(Collection entries)

--------------------------------------------------

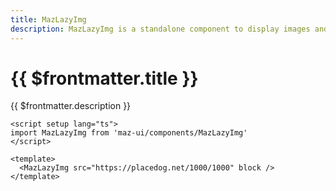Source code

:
 ```yaml
---
title: MazLazyImg
description: MazLazyImg is a standalone component to display images and svgs with lazy loading
---
```


# {{ $frontmatter.title }}

{{ $frontmatter.description }}

<!--@include: ./../.vitepress/mixins/getting-started.md-->

<MazLazyImg src="https://placedog.net/1000/1000" block />

```vue
<script setup lang="ts">
import MazLazyImg from 'maz-ui/components/MazLazyImg'
</script>

<template>
  <MazLazyImg src="https://placedog.net/1000/1000" block />
</template>
```

<!--@include: ./../../.vitepress/generated-docs/maz-lazy-img.doc.md-->
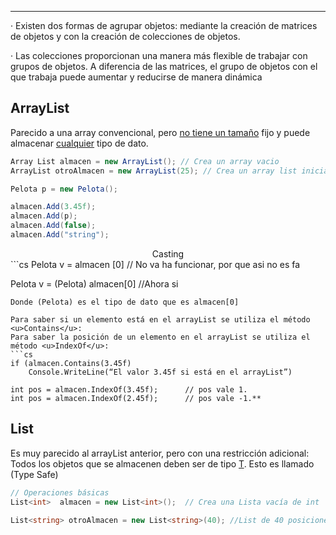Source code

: -----
· Existen dos formas de agrupar objetos: mediante la creación de matrices de objetos y con la creación de colecciones de objetos.

· Las colecciones proporcionan una manera más flexible de trabajar con grupos de objetos. A diferencia de las matrices, el grupo de objetos con el que trabaja puede aumentar y reducirse de manera dinámica

## ArrayList

Parecido a una array convencional, pero <u>no tiene un tamaño</u> fijo y puede almacenar <u>cualquier</u> tipo de dato.

```cs
Array List almacen = new ArrayList(); // Crea un array vacio
ArrayList otroAlmacen = new ArrayList(25); // Crea un array list inicialemnte de x posiciones

Pelota p = new Pelota();

almacen.Add(3.45f);
almacen.Add(p);
almacen.Add(false);
almacen.Add("string");
```

<center>Casting</center>
```cs
Pelota v = almacen [0] // No va ha funcionar, por que asi no es fa

Pelota v = (Pelota) almacen[0] //Ahora si
```
Donde (Pelota) es el tipo de dato que es almacen[0]

Para saber si un elemento está en el arrayList se utiliza el método <u>Contains</u>:
Para saber la posición de un elemento en el arrayList se utiliza el método <u>IndexOf</u>:
```cs
if (almacen.Contains(3.45f) 
    Console.WriteLine(“El valor 3.45f si está en el arrayList”)

int pos = almacen.IndexOf(3.45f);      // pos vale 1.
int pos = almacen.IndexOf(2.45f);      // pos vale -1.**
```

## List 
Es muy parecido al arrayList anterior, pero con una restricción adicional:
Todos los objetos que se almacenen deben ser de tipo <u>T</u>. Esto es llamado (Type Safe) 
```cs 
// Operaciones básicas
List<int>  almacen = new List<int>();  // Crea una Lista vacía de int

List<string> otroAlmacen = new List<string>(40); //List de 40 posiciones iniciales para strings
```
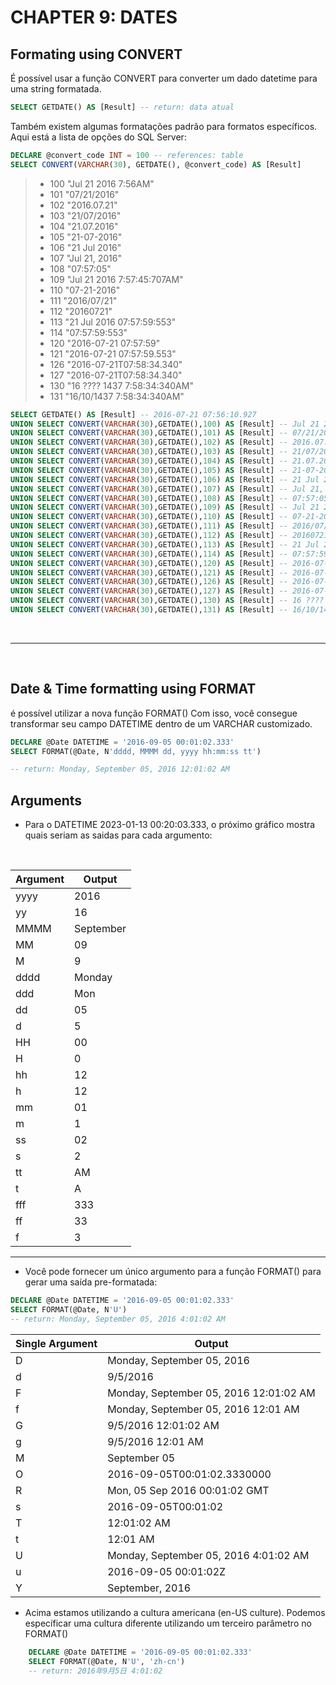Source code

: # CHAPTER 9: DATES

## Formating using CONVERT

É possível usar a função CONVERT para converter um dado datetime para uma string formatada.

```sql
SELECT GETDATE() AS [Result] -- return: data atual
```

Também existem algumas formatações padrão para formatos específicos. Aqui está a lista de opções do SQL Server:

```sql
DECLARE @convert_code INT = 100 -- references: table
SELECT CONVERT(VARCHAR(30), GETDATE(), @convert_code) AS [Result]
```

> - 100 "Jul 21 2016 7:56AM"
> - 101 "07/21/2016"
> - 102 "2016.07.21"
> - 103 "21/07/2016"
> - 104 "21.07.2016"
> - 105 "21-07-2016"
> - 106 "21 Jul 2016"
> - 107 "Jul 21, 2016"
> - 108 "07:57:05"
> - 109 "Jul 21 2016 7:57:45:707AM"
> - 110 "07-21-2016"
> - 111 "2016/07/21"
> - 112 "20160721"
> - 113 "21 Jul 2016 07:57:59:553"
> - 114 "07:57:59:553"
> - 120 "2016-07-21 07:57:59"
> - 121 "2016-07-21 07:57:59.553"
> - 126 "2016-07-21T07:58:34.340"
> - 127 "2016-07-21T07:58:34.340"
> - 130 "16 ???? 1437 7:58:34:340AM"
> - 131 "16/10/1437 7:58:34:340AM"

```sql
SELECT GETDATE() AS [Result] -- 2016-07-21 07:56:10.927
UNION SELECT CONVERT(VARCHAR(30),GETDATE(),100) AS [Result] -- Jul 21 2016 7:56AM
UNION SELECT CONVERT(VARCHAR(30),GETDATE(),101) AS [Result] -- 07/21/2016
UNION SELECT CONVERT(VARCHAR(30),GETDATE(),102) AS [Result] -- 2016.07.21
UNION SELECT CONVERT(VARCHAR(30),GETDATE(),103) AS [Result] -- 21/07/2016
UNION SELECT CONVERT(VARCHAR(30),GETDATE(),104) AS [Result] -- 21.07.2016
UNION SELECT CONVERT(VARCHAR(30),GETDATE(),105) AS [Result] -- 21-07-2016
UNION SELECT CONVERT(VARCHAR(30),GETDATE(),106) AS [Result] -- 21 Jul 2016
UNION SELECT CONVERT(VARCHAR(30),GETDATE(),107) AS [Result] -- Jul 21, 2016
UNION SELECT CONVERT(VARCHAR(30),GETDATE(),108) AS [Result] -- 07:57:05
UNION SELECT CONVERT(VARCHAR(30),GETDATE(),109) AS [Result] -- Jul 21 2016 7:57:45:707AM
UNION SELECT CONVERT(VARCHAR(30),GETDATE(),110) AS [Result] -- 07-21-2016
UNION SELECT CONVERT(VARCHAR(30),GETDATE(),111) AS [Result] -- 2016/07/21
UNION SELECT CONVERT(VARCHAR(30),GETDATE(),112) AS [Result] -- 20160721
UNION SELECT CONVERT(VARCHAR(30),GETDATE(),113) AS [Result] -- 21 Jul 2016 07:57:59:553
UNION SELECT CONVERT(VARCHAR(30),GETDATE(),114) AS [Result] -- 07:57:59:553
UNION SELECT CONVERT(VARCHAR(30),GETDATE(),120) AS [Result] -- 2016-07-21 07:57:59
UNION SELECT CONVERT(VARCHAR(30),GETDATE(),121) AS [Result] -- 2016-07-21 07:57:59.553
UNION SELECT CONVERT(VARCHAR(30),GETDATE(),126) AS [Result] -- 2016-07-21T07:58:34.340
UNION SELECT CONVERT(VARCHAR(30),GETDATE(),127) AS [Result] -- 2016-07-21T07:58:34.340
UNION SELECT CONVERT(VARCHAR(30),GETDATE(),130) AS [Result] -- 16 ???? 1437 7:58:34:340AM
UNION SELECT CONVERT(VARCHAR(30),GETDATE(),131) AS [Result] -- 16/10/1437 7:58:34:340AM
```
<br>
<hr>
<br>

## Date & Time formatting using FORMAT

é possível utilizar a nova função FORMAT()
Com isso, você consegue transformar seu campo DATETIME dentro de um VARCHAR customizado.

```sql
DECLARE @Date DATETIME = '2016-09-05 00:01:02.333'
SELECT FORMAT(@Date, N'dddd, MMMM dd, yyyy hh:mm:ss tt')

-- return: Monday, September 05, 2016 12:01:02 AM
```

## Arguments
- Para o DATETIME 2023-01-13 00:20:03.333, o próximo gráfico mostra quais seriam as saidas para cada argumento:

<br>

| Argument | Output |
|------|------|
| yyyy  | 2016  |
| yy  | 16  |
| MMMM | September |
| MM | 09 |
| M | 9 |
| dddd | Monday |
| ddd | Mon |
| dd | 05 |
| d | 5 |
| HH | 00 |
| H | 0 |
| hh | 12 |
| h | 12 |
| mm | 01 |
| m | 1 |
| ss | 02 |
| s | 2 |
| tt | AM |
| t  | A |
| fff | 333 |
| ff | 33 |
| f | 3 |

<hr>

- Você pode fornecer um único argumento para a função FORMAT() para gerar uma saída pre-formatada:

```sql
DECLARE @Date DATETIME = '2016-09-05 00:01:02.333'
SELECT FORMAT(@Date, N'U')
-- return: Monday, September 05, 2016 4:01:02 AM
```
| Single Argument | Output |
|------|------|
| D | Monday, September 05, 2016 |
| d | 9/5/2016 |
| F | Monday, September 05, 2016 12:01:02 AM |
| f | Monday, September 05, 2016 12:01 AM |
| G | 9/5/2016 12:01:02 AM |
| g | 9/5/2016 12:01 AM |
| M | September 05 |
| O | 2016-09-05T00:01:02.3330000 |
| R | Mon, 05 Sep 2016 00:01:02 GMT |
| s | 2016-09-05T00:01:02 |
| T | 12:01:02 AM |
| t | 12:01 AM |
| U | Monday, September 05, 2016 4:01:02 AM |
| u | 2016-09-05 00:01:02Z |
| Y | September, 2016 |

- Acima estamos utilizando a cultura americana (en-US culture). Podemos específicar uma cultura diferente utilizando um terceiro parâmetro no FORMAT()

```sql
    DECLARE @Date DATETIME = '2016-09-05 00:01:02.333'
    SELECT FORMAT(@Date, N'U', 'zh-cn')
    -- return: 2016年9月5日 4:01:02
```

--------------------------------------------------

--- YOUR ASSIGNMENT ---
Set the lines above down again, word for word, from the first through the one containing "colecciones de objetos."; pictures excluded.

--- THE COMPLETED TASK ---
Source code

:
 ```yaml
---
title: MazLazyImg
description: MazLazyImg is a standalone component to display images and svgs with lazy loading
---
```


# {{ $frontmatter.title }}

{{ $frontmatter.description }}

<!--@include: ./../.vitepress/mixins/getting-started.md-->

<MazLazyImg src="https://placedog.net/1000/1000" block />

```vue
<script setup lang="ts">
import MazLazyImg from 'maz-ui/components/MazLazyImg'
</script>

<template>
  <MazLazyImg src="https://placedog.net/1000/1000" block />
</template>
```

<!--@include: ./../../.vitepress/generated-docs/maz-lazy-img.doc.md-->
Source code

: -----
· Existen dos formas de agrupar objetos: mediante la creación de matrices de objetos y con la creación de colecciones de objetos.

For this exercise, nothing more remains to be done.